The round sardinella (Sardinella aurita), sometimes known as Spanish sardine, is a species of ray-finned fish in the genus Sardinella found in both sides of the Atlantic Ocean and the Mediterranean Sea.

S. aurita went through a large boom in catch population around 1990. However, its numbers have been very stable through the last several years.

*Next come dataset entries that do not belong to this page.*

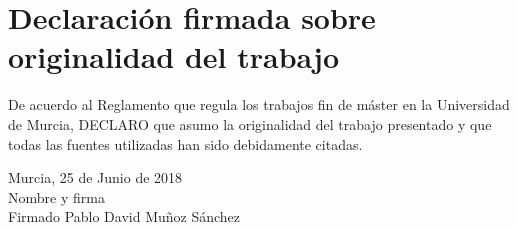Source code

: \chapter*{Declaración firmada sobre originalidad del
  trabajo\label{cap:orginalidad}}

De acuerdo al Reglamento que regula los trabajos fin de máster en la
Universidad de Murcia, DECLARO que asumo la originalidad del trabajo
presentado y que todas las fuentes utilizadas han sido debidamente
citadas.

\vspace{10em}

\begin{raggedleft}
Murcia, 25 de Junio de 2018\\

Nombre y firma\\

Firmado Pablo David Muñoz Sánchez\\

\end{raggedleft}
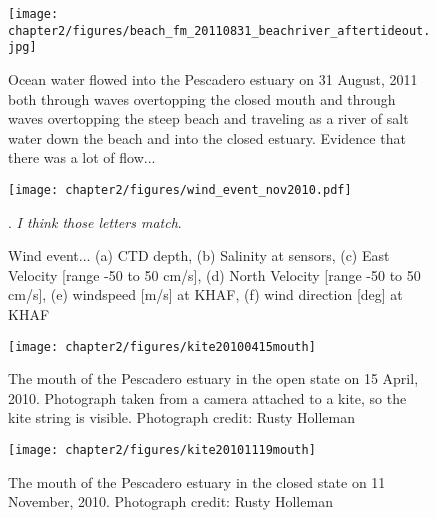 \begin{figure}
		\texttt{[image: chapter2/figures/beach\_fm\_20110831\_beachriver\_aftertideout.jpg]} \caption{Ocean water flowed into the Pescadero estuary on 31 August, 2011 both through waves overtopping the closed mouth and through waves overtopping the steep beach and traveling as a river of salt water down the beach and into the closed estuary. Evidence that there was a lot of flow...} \label{fig:beachriver_after} 
\end{figure}

\begin{figure}[t]
	\centering
	\texttt{[image: chapter2/figures/wind\_event\_nov2010.pdf]}
\caption{Wind event... (a) CTD depth, (b) Salinity at sensors, (c) East Velocity [range -50 to 50 cm/s], (d) North Velocity [range -50 to 50 cm/s], (e) windspeed [m/s] at KHAF, (f) wind direction [deg] at KHAF}. \emph{I think those letters match}.
\label{fig:closed_UVwindsalt}
\end{figure}

\begin{figure}
	\begin{center}
		\texttt{[image: chapter2/figures/kite20100415mouth]} 
	\end{center}
\caption{The mouth of the Pescadero estuary in the open state on 15 April, 2010. Photograph taken from a camera attached to a kite, so the kite string is visible. Photograph credit: Rusty Holleman}\label{fig:kite_photos} \end{figure}

\begin{figure}
	\begin{center}
		\texttt{[image: chapter2/figures/kite20101119mouth]} 
	\end{center}
\caption{The mouth of the Pescadero estuary in the closed state on 11 November, 2010.  Photograph credit: Rusty Holleman}\label{fig:kite_photos} \end{figure}


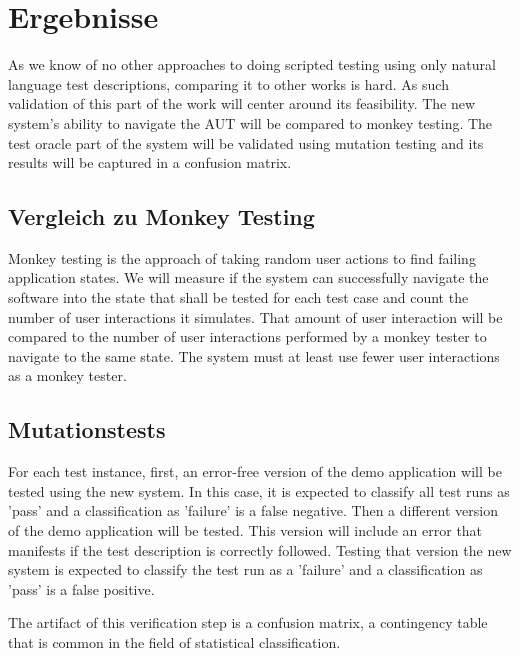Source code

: 
\chapter{Ergebnisse}
\label{ch:Results}

As we know of no other approaches to doing scripted testing using only natural language test descriptions, comparing it to other works is hard.
As such validation of this part of the work will center around its feasibility.
The new system's ability to navigate the AUT will be compared to monkey testing.
The test oracle part of the system will be validated using mutation testing and its results will be captured in a confusion matrix.

\section{Vergleich zu Monkey Testing}

Monkey testing is the approach of taking random user actions to find failing application states.
We will measure if the system can successfully navigate the software into the state that shall be tested for each test case and count the number of user interactions it simulates.
That amount of user interaction will be compared to the number of user interactions performed by a monkey tester to navigate to the same state.
The system must at least use fewer user interactions as a monkey tester.

\section{Mutationstests}

For each test instance, first, an error-free version of the demo application will be tested using the new system.
In this case, it is expected to classify all test runs as 'pass' and a classification as 'failure' is a false negative.
Then a different version of the demo application will be tested.
This version will include an error that manifests if the test description is correctly followed.
Testing that version the new system is expected to classify the test run as a 'failure' and a classification as 'pass' is a false positive.

The artifact of this verification step is a confusion matrix, a contingency table that is common in the field of statistical classification.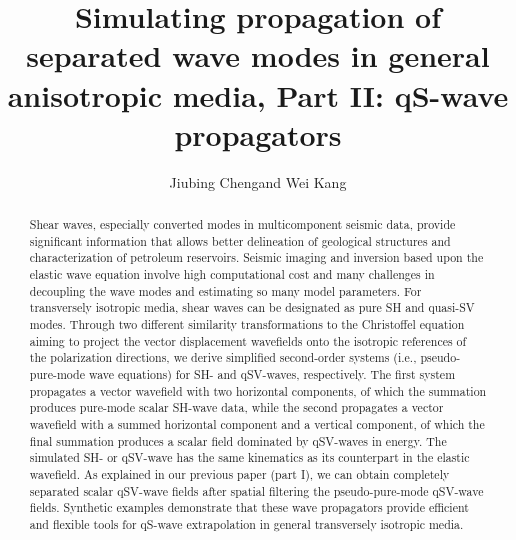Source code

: \title{Simulating propagation of separated wave modes in general anisotropic media,
Part II: qS-wave propagators}

\author{Jiubing Cheng\footnotemark[1] and Wei Kang\footnotemark[2]}

\address{
\footnotemark[1] State Key Laboratory of Marine Geology,\\
Tongji University, Shanghai, China. E-mail: cjb1206@tongji.edu.cn\\
\footnotemark[2] Formerly Tongji University, Shanghai, China;\\
presently Schlumberger, Houston, Texas, USA. E-mail: wkang@slb.com\\
}


\maketitle

\newpage
%
\begin{abstract}
Shear waves, especially converted modes in multicomponent seismic data, 
provide significant information that allows better delineation of
geological structures and characterization of petroleum reservoirs.
Seismic imaging and inversion based upon the elastic wave equation involve high computational
cost and many challenges in decoupling the wave modes and estimating so many model parameters.
For transversely isotropic media, shear waves can be designated as pure SH and quasi-SV modes.
Through two different similarity transformations to the Christoffel equation aiming to project the
vector displacement wavefields onto the isotropic references of the polarization directions,
we derive simplified second-order systems (i.e., pseudo-pure-mode wave equations)
for SH- and qSV-waves, respectively.
The first system propagates a vector wavefield with two horizontal components, of which the summation
produces pure-mode scalar SH-wave data,
while the second propagates a vector wavefield with a summed horizontal component and a vertical component,
of which the final summation produces a scalar field dominated by qSV-waves in energy.
The simulated SH- or qSV-wave has the same kinematics as its counterpart in the elastic wavefield.
As explained in our previous paper (part I), we can obtain completely separated 
scalar qSV-wave fields after spatial filtering the pseudo-pure-mode qSV-wave fields.
Synthetic examples demonstrate that these wave propagators provide efficient and flexible tools 
for qS-wave extrapolation in general transversely isotropic media.
\end{abstract}

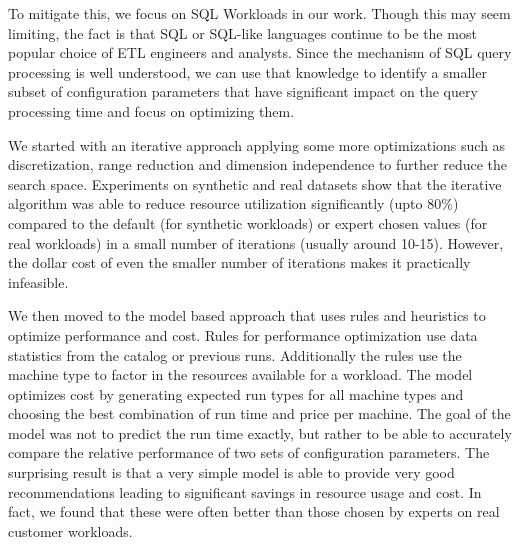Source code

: To mitigate this, we focus on SQL Workloads in our work. Though this may seem limiting, the fact is that SQL or SQL-like languages continue to be the most popular choice of ETL engineers and analysts. Since the mechanism of SQL query processing is well understood, we can use that knowledge to identify a smaller subset of configuration parameters that have significant impact on the query processing time and focus on optimizing them. 

We started with an iterative approach applying some more optimizations such as discretization, range reduction and dimension independence to further reduce the search space. Experiments on synthetic and real datasets show that the iterative algorithm was able to reduce resource utilization significantly (upto 80\%) compared to the default (for synthetic workloads) or expert chosen values (for real workloads) in a small number of iterations (usually around 10-15). However, the dollar cost of even the smaller number of iterations makes it practically infeasible.

We then moved to the model based approach that uses rules and heuristics to optimize performance and cost. Rules for performance optimization use data statistics from the catalog or previous runs. Additionally the rules use the machine type to factor in the resources available for a workload. The model optimizes cost by generating expected run types for all machine types and choosing the best combination of run time and price per machine. The goal of the model was not to predict the run time exactly, but rather to be able to accurately compare the relative performance of two sets of configuration parameters. The surprising result is that a very simple model is able to provide very good recommendations leading to significant savings in resource usage and cost. In fact, we found that these were often better than those chosen by experts on real customer workloads.


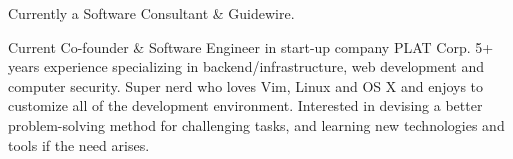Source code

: 

\begin{cvparagraph}


Currently a Software Consultant \& Guidewire. 

Current Co-founder \& Software Engineer in start-up company PLAT Corp. 5+ years experience specializing in backend/infrastructure, web development and computer security. Super nerd who loves Vim, Linux and OS X and enjoys to customize all of the development environment. Interested in devising a better problem-solving method for challenging tasks, and learning new technologies and tools if the need arises.
\end{cvparagraph}
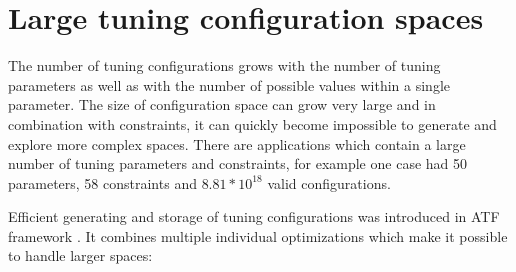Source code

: \documentclass[
  digital,     %
  oneside,     %
  nosansbold,  %
  nocolorbold, %
  lof,         %
  lot,         %
  nocover
]{fithesis4}
\begin{document}
\section{Large tuning configuration spaces}
The number of tuning configurations grows with the number of tuning parameters as well as with the number of possible values within a single parameter. The size of configuration space can grow very large and in combination with constraints, it can quickly become impossible to generate and explore more complex spaces. There are applications which contain a large number of tuning parameters and constraints, for example one case had 50 parameters, 58 constraints and $ 8.81 * 10^{18} $ valid configurations.

Efficient generating and storage of tuning configurations was introduced in ATF framework \cite{rash2021configurations}. It combines multiple individual optimizations which make it possible to handle larger spaces:
\end{document}
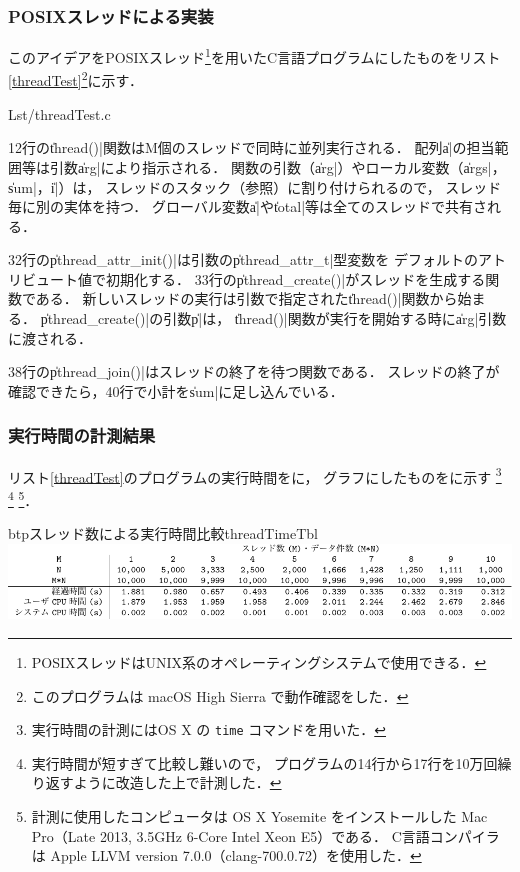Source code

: \subsubsection{POSIXスレッドによる実装}
このアイデアをPOSIXスレッド\footnote{
  POSIXスレッドはUNIX系のオペレーティングシステムで使用できる．
}を用いたC言語プログラムにしたものをリスト\ref{threadTest}\footnote{
  このプログラムは macOS High Sierra で動作確認をした．
}に示す．


  {Lst/threadTest.c}

12行の\|thread()|関数はM個のスレッドで同時に並列実行される．
配列\|a|の担当範囲等は引数\|arg|により指示される．
関数の引数（\|arg|）やローカル変数（\|args|，\|sum|，\|i|）は，
スレッドのスタック（参照）に割り付けられるので，
スレッド毎に別の実体を持つ．
グローバル変数\|a|や\|total|等は全てのスレッドで共有される．

32行の\|pthread_attr_init()|は引数の\|pthread_attr_t|型変数を
デフォルトのアトリビュート値で初期化する．
33行の\|pthread_create()|がスレッドを生成する関数である．
新しいスレッドの実行は引数で指定された\|thread()|関数から始まる．
\|pthread_create()|の引数\|p|は，
\|thread()|関数が実行を開始する時に\|arg|引数に渡される．

38行の\|pthread_join()|はスレッドの終了を待つ関数である．
スレッドの終了が確認できたら，40行で小計を\|sum|に足し込んでいる．

\subsubsection{実行時間の計測結果}
リスト\ref{threadTest}のプログラムの実行時間をに，
グラフにしたものをに示す
\footnote{
  実行時間の計測にはOS X の \texttt{time} コマンドを用いた．
}
\footnote{
  実行時間が短すぎて比較し難いので，
  プログラムの14行から17行を10万回繰り返すように改造した上で計測した．}
\footnote{
  計測に使用したコンピュータは
  OS X Yosemite をインストールした
  Mac Pro（Late 2013, 3.5GHz 6-Core Intel Xeon E5）である．
  C言語コンパイラは
  Apple LLVM version 7.0.0（clang-700.0.72）を使用した．
}．

\begin{mytable}{btp}{スレッド数による実行時間比較}{threadTimeTbl}
  \includegraphics[scale=1.0]{Tbl/threadTimeTbl.pdf}
\end{mytable}

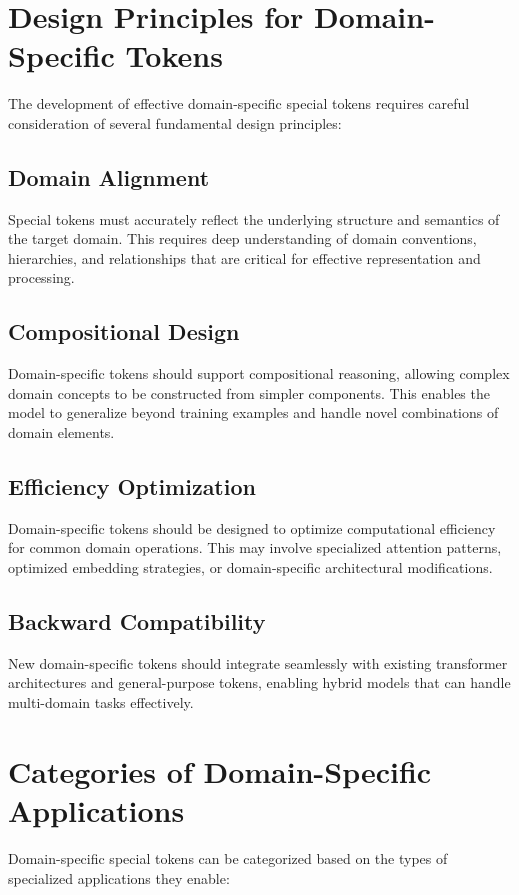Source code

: \section{Design Principles for Domain-Specific Tokens}

The development of effective domain-specific special tokens requires careful consideration of several fundamental design principles:

\subsection{Domain Alignment}
Special tokens must accurately reflect the underlying structure and semantics of the target domain. This requires deep understanding of domain conventions, hierarchies, and relationships that are critical for effective representation and processing.

\subsection{Compositional Design}
Domain-specific tokens should support compositional reasoning, allowing complex domain concepts to be constructed from simpler components. This enables the model to generalize beyond training examples and handle novel combinations of domain elements.

\subsection{Efficiency Optimization}
Domain-specific tokens should be designed to optimize computational efficiency for common domain operations. This may involve specialized attention patterns, optimized embedding strategies, or domain-specific architectural modifications.

\subsection{Backward Compatibility}
New domain-specific tokens should integrate seamlessly with existing transformer architectures and general-purpose tokens, enabling hybrid models that can handle multi-domain tasks effectively.

\section{Categories of Domain-Specific Applications}

Domain-specific special tokens can be categorized based on the types of specialized applications they enable:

S. aurita inhabits warm waters. It is a small, pelagic species that lives in tropical and subtropical waters of the western and eastern Atlantic Ocean, the Pacific Ocean, the Mediterranean, and occasionally, the Black Sea. The gonads start to develop in April and are fully mature one month later. Plankton in spawning regions are full of eggs and larvae from the end of June into September.

==Diagnostic features==

Sardinella aurita has a particularly elongated body, a relatively rounded belly, and a large number of fine gill rakers (up to 160). This is one of the largest Sardinella species, averaging 23 to 28 cm. It has eight pelvic fin rays. It has frontoparietal stripes on the top of its head, a faint golden midlateral line, and a distinctive black spot on the hind border of the gill cover. It is often caught along with Sardinella longiceps, and the two are not easily distinguished.

==Habitat==

The fish prefer shallower waters around 24 °C. It reaches depths of 350 m. It is a schooling fish that feeds on phytoplankton and zooplankton such as copepods.

==Fisheries==

Global capture production of Round sardinella (Sardinella aurita) in thousand tonnes from 1950 to 2022, as reported by the FAO

Fisheries for this species exist off the West African coast, in the Mediterranean Sea, and along the coasts of Venezuela and Brazil. Fishery numbers in 1983 totaled 1,983,000 tons.